The problem: Copy each line below exactly and leave the pictures out.

Supplied material:
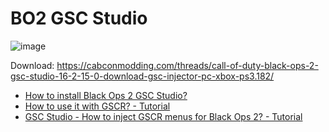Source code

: # BO2 GSC Studio

![image](https://github.com/mcabcon/bo2-gsc-studio/assets/67903779/9c75b557-3c4b-4e13-908b-1e9ed546e7a4)

Download: https://cabconmodding.com/threads/call-of-duty-black-ops-2-gsc-studio-16-2-15-0-download-gsc-injector-pc-xbox-ps3.182/

- [How to install Black Ops 2 GSC Studio?](https://cabconmodding.com/threads/how-to-install-black-ops-2-gsc-studio.7962/)
- [How to use it with GSCR? - Tutorial](https://cabconmodding.com/threads/gsc-studio-how-to-use-it-with-gscr-tutorial.6/)
- [GSC Studio - How to inject GSCR menus for Black Ops 2? - Tutorial](https://cabconmodding.com/threads/gsc-studio-how-to-inject-gscr-menus-for-black-ops-2-tutorial.2856/)
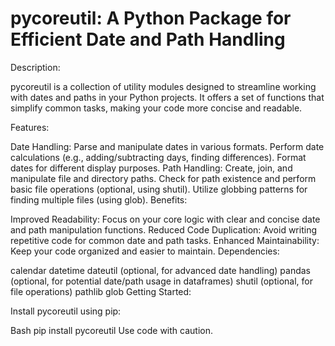 # pycoreutil: A Python Package for Efficient Date and Path Handling

Description:

pycoreutil is a collection of utility modules designed to streamline working with dates and paths in your Python projects. It offers a set of functions that simplify common tasks, making your code more concise and readable.

Features:

Date Handling:
Parse and manipulate dates in various formats.
Perform date calculations (e.g., adding/subtracting days, finding differences).
Format dates for different display purposes.
Path Handling:
Create, join, and manipulate file and directory paths.
Check for path existence and perform basic file operations (optional, using shutil).
Utilize globbing patterns for finding multiple files (using glob).
Benefits:

Improved Readability: Focus on your core logic with clear and concise date and path manipulation functions.
Reduced Code Duplication: Avoid writing repetitive code for common date and path tasks.
Enhanced Maintainability: Keep your code organized and easier to maintain.
Dependencies:

calendar
datetime
dateutil (optional, for advanced date handling)
pandas (optional, for potential date/path usage in dataframes)
shutil (optional, for file operations)
pathlib
glob
Getting Started:

Install pycoreutil using pip:

Bash
pip install pycoreutil
Use code with caution.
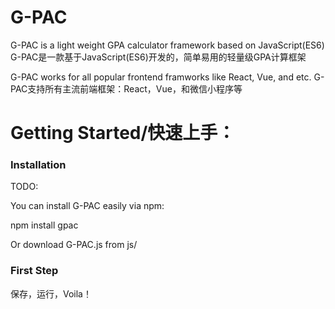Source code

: # G-PAC
G-PAC is a light weight GPA calculator framework based on JavaScript(ES6)
G-PAC是一款基于JavaScript(ES6)开发的，简单易用的轻量级GPA计算框架

G-PAC works for all popular frontend framworks like React, Vue, and etc.
G-PAC支持所有主流前端框架：React，Vue，和微信小程序等

# Getting Started/快速上手：

### Installation
TODO:

You can install G-PAC easily via npm:

npm install gpac

Or download G-PAC.js from js/

### First Step

保存，运行，Voila！
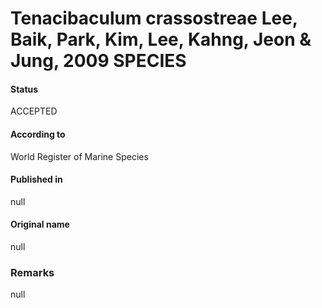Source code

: # Tenacibaculum crassostreae Lee, Baik, Park, Kim, Lee, Kahng, Jeon & Jung, 2009 SPECIES

#### Status
ACCEPTED

#### According to
World Register of Marine Species

#### Published in
null

#### Original name
null

### Remarks
null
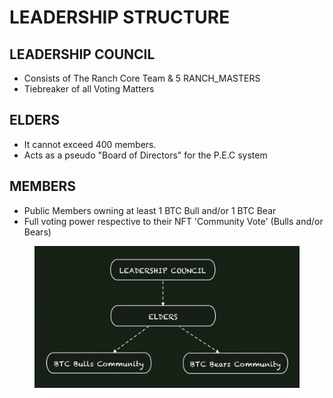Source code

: # LEADERSHIP STRUCTURE

## LEADERSHIP COUNCIL&#x20;

* Consists of The Ranch Core Team & 5 RANCH\_MASTERS
* Tiebreaker of all Voting Matters&#x20;

## ELDERS

* It cannot exceed 400 members.
* Acts as a pseudo "Board of Directors" for the P.E.C system

## MEMBERS

* Public Members owning at least 1 BTC Bull and/or 1 BTC Bear
* Full voting power respective to their NFT 'Community Vote' (Bulls and/or Bears)



<figure><img src="../../../../.gitbook/assets/image (2) (8).png" alt=""><figcaption></figcaption></figure>





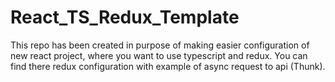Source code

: # React_TS_Redux_Template
This repo has been created in purpose of making easier configuration of new react project, where you want to use typescript and redux. You can find there redux configuration with example of async request to api (Thunk). 
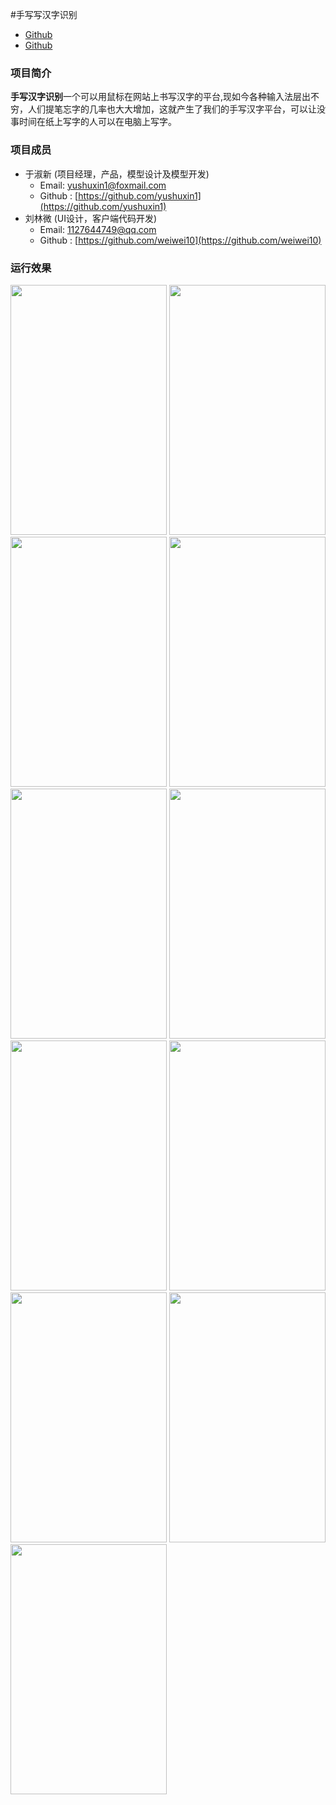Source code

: #手写写汉字识别

* [Github](https://github.com/Chinesemodel) 
* [Github](https://github.com/Chinesemodel/chinese_model/blob/master/任务分配)

### 项目简介

**手写汉字识别**一个可以用鼠标在网站上书写汉字的平台,现如今各种输入法层出不穷，人们提笔忘字的几率也大大增加，这就产生了我们的手写汉字平台，可以让没事时间在纸上写字的人可以在电脑上写字。

### 项目成员

* 于淑新 (项目经理，产品，模型设计及模型开发) 
    * Email: <yushuxin1@foxmail.com>
    * Github : [https://github.com/yushuxin1](https://github.com/yushuxin1)
* 刘林微 (UI设计，客户端代码开发) 
    * Email: <1127644749@qq.com>
    * Github : [https://github.com/weiwei10](https://github.com/weiwei10)

### 运行效果
<img src="../../image/岛买岛卖/1.png" width=250 height=400 />
<img src="../../image/岛买岛卖/2.png" width=250 height=400 />
<img src="../../image/岛买岛卖/3.png" width=250 height=400 />

<img src="../../image/岛买岛卖/4.png" width=250 height=400 />
<img src="../../image/岛买岛卖/5.png" width=250 height=400 />
<img src="../../image/岛买岛卖/6.png" width=250 height=400 />

<img src="../../image/岛买岛卖/7.png" width=250 height=400 />
<img src="../../image/岛买岛卖/8.png" width=250 height=400 />
<img src="../../image/岛买岛卖/9.png" width=250 height=400 />

<img src="../../image/岛买岛卖/10.png" width=250 height=400 />
<img src="../../image/岛买岛卖/11.png" width=250 height=400 />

Reply to the exercise:
Source code

: # BO2 GSC Studio

![image](https://github.com/mcabcon/bo2-gsc-studio/assets/67903779/9c75b557-3c4b-4e13-908b-1e9ed546e7a4)

Download: https://cabconmodding.com/threads/call-of-duty-black-ops-2-gsc-studio-16-2-15-0-download-gsc-injector-pc-xbox-ps3.182/

- [How to install Black Ops 2 GSC Studio?](https://cabconmodding.com/threads/how-to-install-black-ops-2-gsc-studio.7962/)
- [How to use it with GSCR? - Tutorial](https://cabconmodding.com/threads/gsc-studio-how-to-use-it-with-gscr-tutorial.6/)
- [GSC Studio - How to inject GSCR menus for Black Ops 2? - Tutorial](https://cabconmodding.com/threads/gsc-studio-how-to-inject-gscr-menus-for-black-ops-2-tutorial.2856/)
 # pycoreutil: A Python Package for Efficient Date and Path Handling

Description:

pycoreutil is a collection of utility modules designed to streamline working with dates and paths in your Python projects. It offers a set of functions that simplify common tasks, making your code more concise and readable.

Features:

Date Handling:
Parse and manipulate dates in various formats.
Perform date calculations (e.g., adding/subtracting days, finding differences).
Format dates for different display purposes.
Path Handling:
Create, join, and manipulate file and directory paths.
Check for path existence and perform basic file operations (optional, using shutil).
Utilize globbing patterns for finding multiple files (using glob).
Benefits:

Improved Readability: Focus on your core logic with clear and concise date and path manipulation functions.
Reduced Code Duplication: Avoid writing repetitive code for common date and path tasks.
Enhanced Maintainability: Keep your code organized and easier to maintain.
Dependencies:

calendar
datetime
dateutil (optional, for advanced date handling)
pandas (optional, for potential date/path usage in dataframes)
shutil (optional, for file operations)
pathlib
glob
Getting Started:

Install pycoreutil using pip:

Bash
pip install pycoreutil
Use code with caution.
Source code

: # G-PAC
G-PAC is a light weight GPA calculator framework based on JavaScript(ES6)
G-PAC是一款基于JavaScript(ES6)开发的，简单易用的轻量级GPA计算框架

G-PAC works for all popular frontend framworks like React, Vue, and etc.
G-PAC支持所有主流前端框架：React，Vue，和微信小程序等

# Getting Started/快速上手：

### Installation
TODO:

You can install G-PAC easily via npm:

npm install gpac

Or download G-PAC.js from js/

### First Step

保存，运行，Voila！
Source code

: # Tenacibaculum crassostreae Lee, Baik, Park, Kim, Lee, Kahng, Jeon & Jung, 2009 SPECIES

#### Status
ACCEPTED

#### According to
World Register of Marine Species

#### Published in
null

#### Original name
null

### Remarks
null
Source code

: # LEADERSHIP STRUCTURE

## LEADERSHIP COUNCIL&#x20;

* Consists of The Ranch Core Team & 5 RANCH\_MASTERS
* Tiebreaker of all Voting Matters&#x20;

## ELDERS

* It cannot exceed 400 members.
* Acts as a pseudo "Board of Directors" for the P.E.C system

## MEMBERS

* Public Members owning at least 1 BTC Bull and/or 1 BTC Bear
* Full voting power respective to their NFT 'Community Vote' (Bulls and/or Bears)



<figure><img src="../../../../.gitbook/assets/image (2) (8).png" alt=""><figcaption></figcaption></figure>





Source code

: # React_TS_Redux_Template
This repo has been created in purpose of making easier configuration of new react project, where you want to use typescript and redux. You can find there redux configuration with example of async request to api (Thunk). 
Source code

: #手写写汉字识别

* [Github](https://github.com/Chinesemodel) 
* [Github](https://github.com/Chinesemodel/chinese_model/blob/master/任务分配)

### 项目简介

**手写汉字识别**一个可以用鼠标在网站上书写汉字的平台,现如今各种输入法层出不穷，人们提笔忘字的几率也大大增加，这就产生了我们的手写汉字平台，可以让没事时间在纸上写字的人可以在电脑上写字。

### 项目成员

* 于淑新 (项目经理，产品，模型设计及模型开发) 
    * Email: <yushuxin1@foxmail.com>
    * Github : [https://github.com/yushuxin1](https://github.com/yushuxin1)
* 刘林微 (UI设计，客户端代码开发) 
    * Email: <1127644749@qq.com>
    * Github : [https://github.com/weiwei10](https://github.com/weiwei10)

### 运行效果
<img src="../../image/岛买岛卖/1.png" width=250 height=400 />
<img src="../../image/岛买岛卖/2.png" width=250 height=400 />
<img src="../../image/岛买岛卖/3.png" width=250 height=400 />

<img src="../../image/岛买岛卖/4.png" width=250 height=400 />
<img src="../../image/岛买岛卖/5.png" width=250 height=400 />
<img src="../../image/岛买岛卖/6.png" width=250 height=400 />

<img src="../../image/岛买岛卖/7.png" width=250 height=400 />
<img src="../../image/岛买岛卖/8.png" width=250 height=400 />
<img src="../../image/岛买岛卖/9.png" width=250 height=400 />

<img src="../../image/岛买岛卖/10.png" width=250 height=400 />
<img src="../../image/岛买岛卖/11.png" width=250 height=400 />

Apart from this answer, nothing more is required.